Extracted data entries
++++++++
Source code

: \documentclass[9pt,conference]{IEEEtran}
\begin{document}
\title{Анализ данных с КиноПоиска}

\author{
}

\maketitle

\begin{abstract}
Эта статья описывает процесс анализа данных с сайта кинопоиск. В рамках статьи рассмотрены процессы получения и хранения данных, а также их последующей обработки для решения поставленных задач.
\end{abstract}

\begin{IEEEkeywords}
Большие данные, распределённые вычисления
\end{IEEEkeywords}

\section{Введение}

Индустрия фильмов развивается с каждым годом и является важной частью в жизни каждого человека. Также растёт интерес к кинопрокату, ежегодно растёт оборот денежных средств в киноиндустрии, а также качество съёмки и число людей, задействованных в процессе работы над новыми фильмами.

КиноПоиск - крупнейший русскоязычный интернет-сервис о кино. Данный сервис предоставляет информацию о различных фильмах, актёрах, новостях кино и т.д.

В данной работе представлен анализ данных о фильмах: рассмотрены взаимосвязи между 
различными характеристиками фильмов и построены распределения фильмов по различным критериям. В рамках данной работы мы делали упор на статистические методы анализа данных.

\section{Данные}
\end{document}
++++++++
WORK ORDER
Whenever the string "фильмах" occurs in a line of the entries above, copy that line.

RESULT BELOW
КиноПоиск - крупнейший русскоязычный интернет-сервис о кино. Данный сервис предоставляет информацию о различных фильмах, актёрах, новостях кино и т.д.
В данной работе представлен анализ данных о фильмах: рассмотрены взаимосвязи между 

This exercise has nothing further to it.